### Brief
Tally up the lines below with "Stderr" in them. Answer with the number only.

### The records

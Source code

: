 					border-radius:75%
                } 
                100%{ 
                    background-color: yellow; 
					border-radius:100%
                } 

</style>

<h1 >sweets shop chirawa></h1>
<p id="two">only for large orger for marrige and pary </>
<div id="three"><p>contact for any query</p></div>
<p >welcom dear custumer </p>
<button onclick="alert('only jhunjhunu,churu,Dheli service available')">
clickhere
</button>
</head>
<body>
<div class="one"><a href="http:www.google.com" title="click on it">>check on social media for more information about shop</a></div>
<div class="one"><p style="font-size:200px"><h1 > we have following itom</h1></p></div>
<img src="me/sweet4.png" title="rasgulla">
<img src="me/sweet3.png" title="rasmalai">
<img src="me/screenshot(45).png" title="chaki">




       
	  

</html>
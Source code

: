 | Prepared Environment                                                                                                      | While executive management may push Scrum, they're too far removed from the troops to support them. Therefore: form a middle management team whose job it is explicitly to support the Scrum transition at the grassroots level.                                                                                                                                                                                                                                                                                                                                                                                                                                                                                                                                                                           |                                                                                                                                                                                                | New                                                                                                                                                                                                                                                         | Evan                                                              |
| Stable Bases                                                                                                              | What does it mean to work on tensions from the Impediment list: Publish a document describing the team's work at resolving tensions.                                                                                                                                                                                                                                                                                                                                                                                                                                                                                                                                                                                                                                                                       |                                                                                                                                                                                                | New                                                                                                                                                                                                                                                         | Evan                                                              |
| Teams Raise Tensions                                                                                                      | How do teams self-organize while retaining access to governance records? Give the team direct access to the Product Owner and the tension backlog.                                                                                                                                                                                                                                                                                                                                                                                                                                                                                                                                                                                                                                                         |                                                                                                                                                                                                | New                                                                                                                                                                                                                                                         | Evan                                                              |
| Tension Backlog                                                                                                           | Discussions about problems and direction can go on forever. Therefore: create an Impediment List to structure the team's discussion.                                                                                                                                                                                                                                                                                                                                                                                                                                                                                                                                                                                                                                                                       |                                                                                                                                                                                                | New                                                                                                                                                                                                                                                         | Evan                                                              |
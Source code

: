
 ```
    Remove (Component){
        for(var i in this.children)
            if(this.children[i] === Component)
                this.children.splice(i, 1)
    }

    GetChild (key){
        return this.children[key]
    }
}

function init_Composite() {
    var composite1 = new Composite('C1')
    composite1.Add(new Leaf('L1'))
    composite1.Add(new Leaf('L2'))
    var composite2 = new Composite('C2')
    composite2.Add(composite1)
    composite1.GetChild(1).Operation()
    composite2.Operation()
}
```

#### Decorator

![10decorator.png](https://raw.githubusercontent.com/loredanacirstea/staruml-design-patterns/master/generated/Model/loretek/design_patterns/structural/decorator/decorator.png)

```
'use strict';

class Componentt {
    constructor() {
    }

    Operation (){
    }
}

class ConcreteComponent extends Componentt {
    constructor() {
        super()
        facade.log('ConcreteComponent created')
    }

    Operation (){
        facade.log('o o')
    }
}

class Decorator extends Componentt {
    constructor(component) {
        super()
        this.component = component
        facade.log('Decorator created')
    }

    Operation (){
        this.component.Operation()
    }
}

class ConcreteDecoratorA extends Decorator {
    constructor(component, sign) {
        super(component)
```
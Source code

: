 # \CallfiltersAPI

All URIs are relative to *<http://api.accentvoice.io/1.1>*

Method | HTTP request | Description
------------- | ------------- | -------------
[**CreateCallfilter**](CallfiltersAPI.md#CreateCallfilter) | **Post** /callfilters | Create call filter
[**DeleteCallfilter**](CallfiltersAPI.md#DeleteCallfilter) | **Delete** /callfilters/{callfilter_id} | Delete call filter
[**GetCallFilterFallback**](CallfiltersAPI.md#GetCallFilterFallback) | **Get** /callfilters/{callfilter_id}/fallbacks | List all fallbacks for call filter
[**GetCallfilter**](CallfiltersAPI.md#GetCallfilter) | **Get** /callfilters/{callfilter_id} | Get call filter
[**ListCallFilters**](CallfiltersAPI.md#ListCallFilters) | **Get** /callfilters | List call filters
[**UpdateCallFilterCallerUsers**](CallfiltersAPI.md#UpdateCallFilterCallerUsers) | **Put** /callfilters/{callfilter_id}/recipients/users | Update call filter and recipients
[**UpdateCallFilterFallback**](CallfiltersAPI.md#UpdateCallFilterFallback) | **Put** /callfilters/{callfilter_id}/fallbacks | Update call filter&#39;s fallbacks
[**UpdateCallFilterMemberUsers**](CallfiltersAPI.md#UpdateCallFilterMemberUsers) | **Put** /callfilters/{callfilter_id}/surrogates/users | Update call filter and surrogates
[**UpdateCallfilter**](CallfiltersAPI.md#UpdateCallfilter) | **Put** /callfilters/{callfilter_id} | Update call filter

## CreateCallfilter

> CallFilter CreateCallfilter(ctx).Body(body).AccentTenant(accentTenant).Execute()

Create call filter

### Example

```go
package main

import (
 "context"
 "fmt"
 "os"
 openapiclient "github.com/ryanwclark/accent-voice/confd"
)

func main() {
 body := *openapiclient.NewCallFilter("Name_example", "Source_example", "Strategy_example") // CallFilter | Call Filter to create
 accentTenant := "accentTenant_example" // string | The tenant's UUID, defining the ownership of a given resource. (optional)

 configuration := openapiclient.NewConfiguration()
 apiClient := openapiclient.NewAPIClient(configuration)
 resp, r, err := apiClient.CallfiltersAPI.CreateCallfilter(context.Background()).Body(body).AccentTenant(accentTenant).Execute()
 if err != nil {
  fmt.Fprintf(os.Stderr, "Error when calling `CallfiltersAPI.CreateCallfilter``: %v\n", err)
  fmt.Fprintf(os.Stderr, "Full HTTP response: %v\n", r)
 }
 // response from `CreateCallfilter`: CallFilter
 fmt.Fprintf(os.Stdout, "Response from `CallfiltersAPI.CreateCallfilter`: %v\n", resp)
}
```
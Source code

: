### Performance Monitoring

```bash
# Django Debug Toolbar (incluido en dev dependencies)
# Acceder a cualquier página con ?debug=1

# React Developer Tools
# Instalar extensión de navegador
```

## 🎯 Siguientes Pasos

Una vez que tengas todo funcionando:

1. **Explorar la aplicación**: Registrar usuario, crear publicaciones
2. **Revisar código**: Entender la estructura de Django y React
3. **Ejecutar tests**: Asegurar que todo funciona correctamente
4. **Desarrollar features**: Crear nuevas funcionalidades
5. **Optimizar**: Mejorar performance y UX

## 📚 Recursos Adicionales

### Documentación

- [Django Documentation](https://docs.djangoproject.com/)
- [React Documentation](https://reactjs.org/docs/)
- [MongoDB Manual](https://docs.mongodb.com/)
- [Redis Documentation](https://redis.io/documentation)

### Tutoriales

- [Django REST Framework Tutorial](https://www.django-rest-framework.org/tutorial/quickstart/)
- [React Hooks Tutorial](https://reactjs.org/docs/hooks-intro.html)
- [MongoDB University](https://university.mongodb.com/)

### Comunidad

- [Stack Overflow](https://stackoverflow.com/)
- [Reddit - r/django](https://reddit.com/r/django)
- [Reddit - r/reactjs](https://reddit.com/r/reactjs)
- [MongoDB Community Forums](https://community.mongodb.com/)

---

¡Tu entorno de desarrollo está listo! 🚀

### Task response
2